> [Task inputs]:

--------------------------------

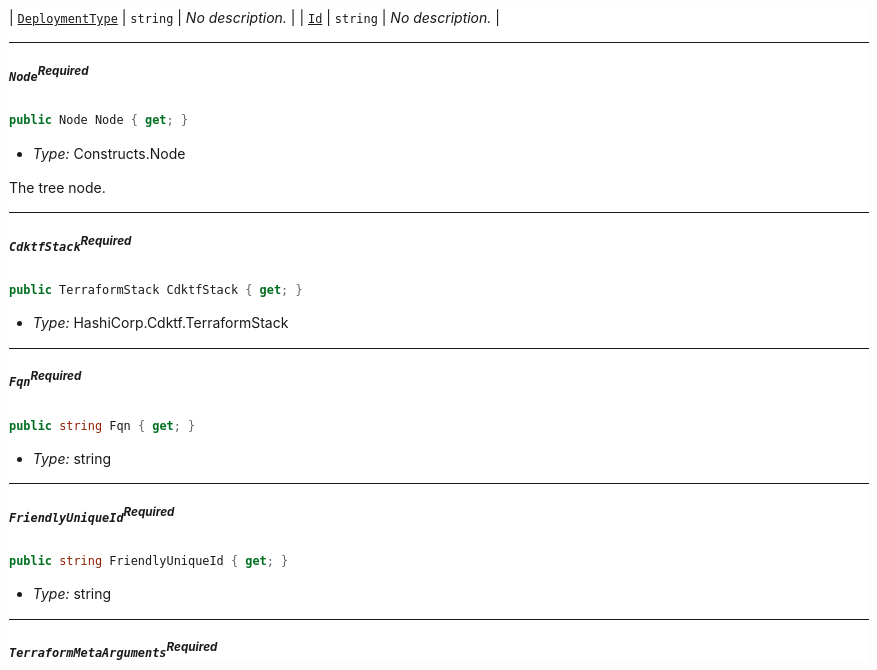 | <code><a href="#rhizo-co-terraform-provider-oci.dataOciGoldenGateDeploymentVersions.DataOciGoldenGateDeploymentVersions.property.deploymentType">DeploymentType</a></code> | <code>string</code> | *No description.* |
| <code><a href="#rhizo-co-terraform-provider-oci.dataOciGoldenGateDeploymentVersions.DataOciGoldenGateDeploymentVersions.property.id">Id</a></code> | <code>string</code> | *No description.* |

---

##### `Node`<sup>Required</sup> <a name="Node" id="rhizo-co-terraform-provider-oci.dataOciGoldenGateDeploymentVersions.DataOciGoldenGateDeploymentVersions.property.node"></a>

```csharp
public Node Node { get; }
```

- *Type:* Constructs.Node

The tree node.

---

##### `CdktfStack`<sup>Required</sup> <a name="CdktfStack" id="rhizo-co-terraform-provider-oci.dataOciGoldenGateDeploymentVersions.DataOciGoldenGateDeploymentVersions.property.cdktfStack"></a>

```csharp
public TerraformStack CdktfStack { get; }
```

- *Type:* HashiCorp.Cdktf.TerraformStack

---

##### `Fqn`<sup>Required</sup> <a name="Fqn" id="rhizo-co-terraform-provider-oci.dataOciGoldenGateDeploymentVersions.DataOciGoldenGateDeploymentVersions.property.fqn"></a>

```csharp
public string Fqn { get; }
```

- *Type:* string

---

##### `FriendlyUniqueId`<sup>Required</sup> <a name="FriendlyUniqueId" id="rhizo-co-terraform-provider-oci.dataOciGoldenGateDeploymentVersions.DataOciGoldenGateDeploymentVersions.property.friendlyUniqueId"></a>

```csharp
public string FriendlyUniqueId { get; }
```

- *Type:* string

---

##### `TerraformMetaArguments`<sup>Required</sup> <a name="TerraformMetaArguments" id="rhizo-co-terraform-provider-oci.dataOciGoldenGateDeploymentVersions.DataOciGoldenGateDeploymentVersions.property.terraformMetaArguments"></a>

--------------------------------

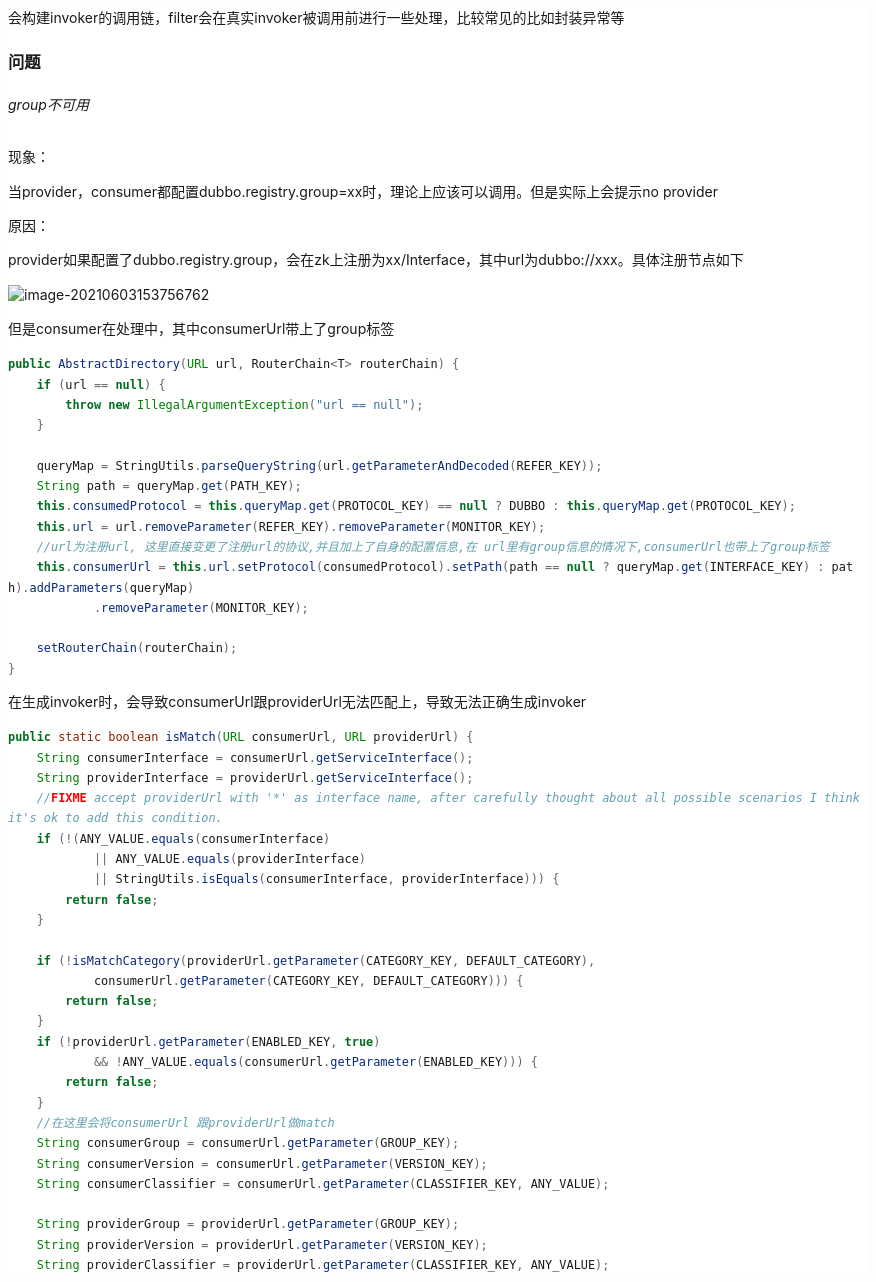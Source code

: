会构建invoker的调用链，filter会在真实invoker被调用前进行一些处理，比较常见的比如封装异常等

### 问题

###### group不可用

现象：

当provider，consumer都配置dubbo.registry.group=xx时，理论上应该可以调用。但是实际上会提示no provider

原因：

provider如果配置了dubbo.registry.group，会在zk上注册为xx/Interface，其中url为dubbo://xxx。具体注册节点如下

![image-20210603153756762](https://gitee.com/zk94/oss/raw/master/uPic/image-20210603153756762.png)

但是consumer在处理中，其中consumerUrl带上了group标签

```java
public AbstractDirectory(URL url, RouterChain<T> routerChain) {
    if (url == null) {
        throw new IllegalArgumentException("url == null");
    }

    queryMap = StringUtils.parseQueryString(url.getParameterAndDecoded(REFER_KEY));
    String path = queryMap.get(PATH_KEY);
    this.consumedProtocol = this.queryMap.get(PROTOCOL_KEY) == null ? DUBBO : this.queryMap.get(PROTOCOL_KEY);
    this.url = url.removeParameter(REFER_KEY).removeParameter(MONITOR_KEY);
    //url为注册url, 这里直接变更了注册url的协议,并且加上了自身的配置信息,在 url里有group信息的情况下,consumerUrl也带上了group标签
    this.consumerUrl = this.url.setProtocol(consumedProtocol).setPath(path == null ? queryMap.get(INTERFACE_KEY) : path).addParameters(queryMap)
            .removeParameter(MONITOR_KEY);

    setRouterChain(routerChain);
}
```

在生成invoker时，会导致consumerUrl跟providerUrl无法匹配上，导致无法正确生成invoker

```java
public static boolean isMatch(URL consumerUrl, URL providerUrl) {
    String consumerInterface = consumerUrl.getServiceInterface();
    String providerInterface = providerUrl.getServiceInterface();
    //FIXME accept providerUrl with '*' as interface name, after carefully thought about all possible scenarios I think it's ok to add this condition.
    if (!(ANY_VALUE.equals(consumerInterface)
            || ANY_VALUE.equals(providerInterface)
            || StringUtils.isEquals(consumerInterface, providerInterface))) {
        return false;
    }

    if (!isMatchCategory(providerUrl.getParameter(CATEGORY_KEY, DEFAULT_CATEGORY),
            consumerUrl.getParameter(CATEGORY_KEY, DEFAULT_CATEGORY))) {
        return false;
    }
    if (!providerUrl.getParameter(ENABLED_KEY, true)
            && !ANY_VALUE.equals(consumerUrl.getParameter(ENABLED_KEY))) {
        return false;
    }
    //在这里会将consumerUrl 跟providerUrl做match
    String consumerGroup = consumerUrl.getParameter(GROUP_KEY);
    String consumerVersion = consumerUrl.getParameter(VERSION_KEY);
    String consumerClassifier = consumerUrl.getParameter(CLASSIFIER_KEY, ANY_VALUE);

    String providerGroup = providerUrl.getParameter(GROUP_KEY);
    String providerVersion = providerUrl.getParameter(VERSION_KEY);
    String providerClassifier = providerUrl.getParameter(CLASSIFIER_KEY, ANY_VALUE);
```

--------------------------------

If a line in the listing includes the word "routerChain", it counts; report the number of such lines and nothing else.

2